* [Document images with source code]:
────────

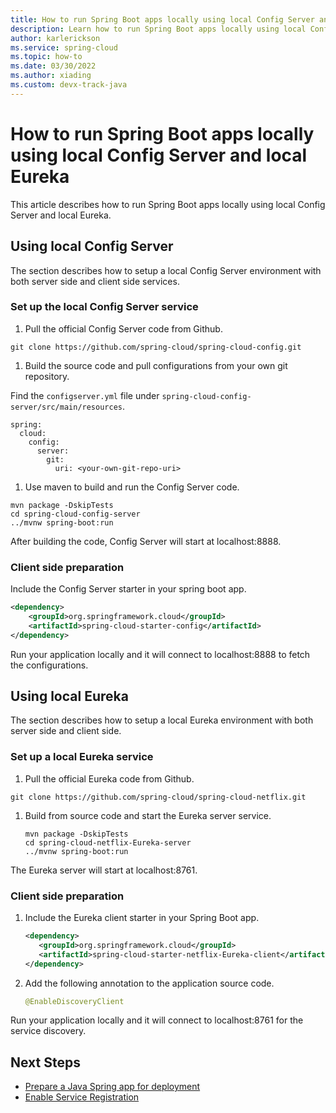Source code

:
 ```yaml
---
title: How to run Spring Boot apps locally using local Config Server and local Eureka
description: Learn how to run Spring Boot apps locally using local Config Server and local Eureka.
author: karlerickson
ms.service: spring-cloud
ms.topic: how-to
ms.date: 03/30/2022
ms.author: xiading
ms.custom: devx-track-java
---
```


# How to run Spring Boot apps locally using local Config Server and local Eureka

This article describes how to run Spring Boot apps locally using local Config Server and local Eureka.

## Using local Config Server

The section describes how to setup a local Config Server environment with both server side and client side services.

### Set up the local Config Server service

1. Pull the official Config Server code from Github.

``` shell
git clone https://github.com/spring-cloud/spring-cloud-config.git
```

1. Build the source code and pull configurations from your own git repository.

Find the `configserver.yml` file under `spring-cloud-config-server/src/main/resources`.

```
spring:
  cloud:
    config:
      server:
        git:
          uri: <your-own-git-repo-uri>
```

1. Use maven to build and run the Config Server code.

``` shell
mvn package -DskipTests
cd spring-cloud-config-server
../mvnw spring-boot:run
```
After building the code, Config Server will start at localhost:8888.

### Client side preparation

Include the Config Server starter in your spring boot app.

``` xml
<dependency>
    <groupId>org.springframework.cloud</groupId>
    <artifactId>spring-cloud-starter-config</artifactId>
</dependency>
```

Run your application locally and it will connect to localhost:8888 to fetch the configurations.

## Using local Eureka

The section describes how to setup a local Eureka environment with both server side and client side.

### Set up a local Eureka service

1. Pull the official Eureka code from Github.

``` shell
git clone https://github.com/spring-cloud/spring-cloud-netflix.git
```

1. Build from source code and start the Eureka server service.

   ``` shell
   mvn package -DskipTests
   cd spring-cloud-netflix-Eureka-server
   ../mvnw spring-boot:run
   ```

The Eureka server will start at localhost:8761.

### Client side preparation

1. Include the Eureka client starter in your Spring Boot app.

   ``` xml
   <dependency>
      <groupId>org.springframework.cloud</groupId>
      <artifactId>spring-cloud-starter-netflix-Eureka-client</artifactId>
   </dependency>
   ```

1. Add the following annotation to the application source code.

   ``` Java
   @EnableDiscoveryClient
   ```

Run your application locally and it will connect to localhost:8761 for the service discovery.

## Next Steps
* [Prepare a Java Spring app for deployment](how-to-prepare-app-deployment.md)
* [Enable Service Registration](how-to-service-registration.md)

────────

* [PROBLEM TO SOLVE]:
The answer must be the lines from the one containing "Include the Config" through the last line of the records, written out exactly; please include nothing more.

* [OUTPUT OF THE TASK]:
Include the Config Server starter in your spring boot app.

``` xml
<dependency>
    <groupId>org.springframework.cloud</groupId>
    <artifactId>spring-cloud-starter-config</artifactId>
</dependency>
```

Run your application locally and it will connect to localhost:8888 to fetch the configurations.

## Using local Eureka

The section describes how to setup a local Eureka environment with both server side and client side.

### Set up a local Eureka service

1. Pull the official Eureka code from Github.

``` shell
git clone https://github.com/spring-cloud/spring-cloud-netflix.git
```

1. Build from source code and start the Eureka server service.

   ``` shell
   mvn package -DskipTests
   cd spring-cloud-netflix-Eureka-server
   ../mvnw spring-boot:run
   ```

The Eureka server will start at localhost:8761.

### Client side preparation

1. Include the Eureka client starter in your Spring Boot app.

   ``` xml
   <dependency>
      <groupId>org.springframework.cloud</groupId>
      <artifactId>spring-cloud-starter-netflix-Eureka-client</artifactId>
   </dependency>
   ```

1. Add the following annotation to the application source code.

   ``` Java
   @EnableDiscoveryClient
   ```

Run your application locally and it will connect to localhost:8761 for the service discovery.

## Next Steps
* [Prepare a Java Spring app for deployment](how-to-prepare-app-deployment.md)
* [Enable Service Registration](how-to-service-registration.md)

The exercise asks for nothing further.